So you have two cows, they are cute, your kids give them names: Bertha and Daisy. But all of a sudden you remember that you live in a different society then what you grew up in thanks to Universal Health Care and other plans of Democrats, like Harrison Square, that slowly eroded your rights away and now America has become a Socialist society where you are required to give away one of your cows to your neighbor.
You think to yourself, "Hey no big deal. At least I don't live in a Communist society!" That is where the government takes both cows and then provides your family with just barely enough milk. Also be thanking God you don't live under a Fascist regime, then they would take both of them and try to sell you the milk.
As you are walking Daisy over to your neighbors down the back alley way you remember the days of Corporate Greed that lead to the necessity of giving away a years worth of income for the sake of your neighbor for if Corporations were still running everything you would be having to sell one, and force the other to produce the milk of four cows, then act surprised when it drops dead.
The easiest solution to that would be of course a true capitalist society where you would sell Bertha the older heifer at the local town dinning establishment and buy Ricardo a nice young bull to keep Daisy grazing till the rooster cowled just in time for a "healthy milking" session.

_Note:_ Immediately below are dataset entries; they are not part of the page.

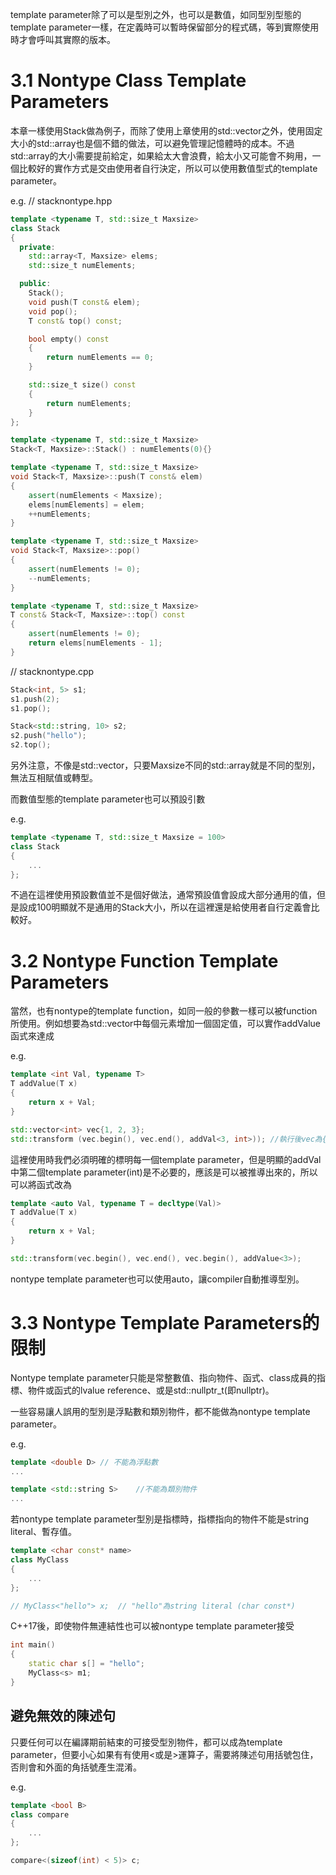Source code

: template parameter除了可以是型別之外，也可以是數值，如同型別型態的template parameter一樣，在定義時可以暫時保留部分的程式碼，等到實際使用時才會呼叫其實際的版本。

# 3.1 Nontype Class Template Parameters
本章一樣使用Stack做為例子，而除了使用上章使用的std::vector之外，使用固定大小的std::array也是個不錯的做法，可以避免管理記憶體時的成本。不過std::array的大小需要提前給定，如果給太大會浪費，給太小又可能會不夠用，一個比較好的實作方式是交由使用者自行決定，所以可以使用數值型式的template parameter。

e.g.
// stacknontype.hpp
```cpp
template <typename T, std::size_t Maxsize>
class Stack
{
  private:
    std::array<T, Maxsize> elems;
    std::size_t numElements;

  public:
    Stack();
    void push(T const& elem);
    void pop();
    T const& top() const;

    bool empty() const
    {
        return numElements == 0;
    }

    std::size_t size() const
    {
        return numElements; 
    }
};

template <typename T, std::size_t Maxsize>
Stack<T, Maxsize>::Stack() : numElements(0){}

template <typename T, std::size_t Maxsize>
void Stack<T, Maxsize>::push(T const& elem)
{
    assert(numElements < Maxsize);
    elems[numElements] = elem;
    ++numElements;
}

template <typename T, std::size_t Maxsize>
void Stack<T, Maxsize>::pop()
{
    assert(numElements != 0);
    --numElements;
}

template <typename T, std::size_t Maxsize>
T const& Stack<T, Maxsize>::top() const
{
    assert(numElements != 0);
    return elems[numElements - 1];
}
```

// stacknontype.cpp
```cpp
Stack<int, 5> s1;
s1.push(2);
s1.pop();

Stack<std::string, 10> s2;
s2.push("hello");
s2.top();
```

另外注意，不像是std::vector，只要Maxsize不同的std::array就是不同的型別，無法互相賦值或轉型。

而數值型態的template parameter也可以預設引數

e.g.
```cpp
template <typename T, std::size_t Maxsize = 100>
class Stack
{
    ...
};
```

不過在這裡使用預設數值並不是個好做法，通常預設值會設成大部分通用的值，但是設成100明顯就不是通用的Stack大小，所以在這裡還是給使用者自行定義會比較好。

# 3.2 Nontype Function Template Parameters
當然，也有nontype的template function，如同一般的參數一樣可以被function所使用。例如想要為std::vector中每個元素增加一個固定值，可以實作addValue函式來達成

e.g.
```cpp
template <int Val, typename T>
T addValue(T x)
{
    return x + Val;
}

std::vector<int> vec{1, 2, 3};
std::transform (vec.begin(), vec.end(), addVal<3, int>)); //執行後vec為{4, 5, 6}
```

這裡使用時我們必須明確的標明每一個template parameter，但是明顯的addVal中第二個template parameter(int)是不必要的，應該是可以被推導出來的，所以可以將函式改為

```cpp
template <auto Val, typename T = decltype(Val)>
T addValue(T x)
{
    return x + Val;
}

std::transform(vec.begin(), vec.end(), vec.begin(), addValue<3>);
```

nontype template parameter也可以使用auto，讓compiler自動推導型別。

# 3.3 Nontype Template Parameters的限制
Nontype template parameter只能是常整數值、指向物件、函式、class成員的指標、物件或函式的lvalue reference、或是std::nullptr_t(即nullptr)。

一些容易讓人誤用的型別是浮點數和類別物件，都不能做為nontype template parameter。

e.g.
```cpp
template <double D> // 不能為浮點數
...

template <std::string S>    //不能為類別物件
...
```

若nontype template parameter型別是指標時，指標指向的物件不能是string literal、暫存值。

```cpp
template <char const* name>
class MyClass
{
    ...
};

// MyClass<"hello"> x;  // "hello"為string literal (char const*)
```

C++17後，即使物件無連結性也可以被nontype template parameter接受

```cpp
int main()
{
    static char s[] = "hello";
    MyClass<s> m1;
}
```

## 避免無效的陳述句
只要任何可以在編譯期前結束的可接受型別物件，都可以成為template parameter，但要小心如果有有使用<或是>運算子，需要將陳述句用括號包住，否則會和外面的角括號產生混淆。

e.g.
```cpp
template <bool B>
class compare
{
    ...
};

compare<(sizeof(int) < 5)> c;
```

But of course since Obama and Clinton got their wish your kids loose their pets because the government will tax you to the point that you must sell both Bertha and Daisy in order to pay the taxes to support a man in a foreign country who has only one cow which was a gift from your government. What a Democracy, gotta love it!
Aren't you glad we live in a Bureaucracy where the government takes them both, shoots one, milks the other, pays you for the milk, and then pours the milk down a drain? For by decreasing the supply you increase the demand and therefore the price goes up. That is market economics 101!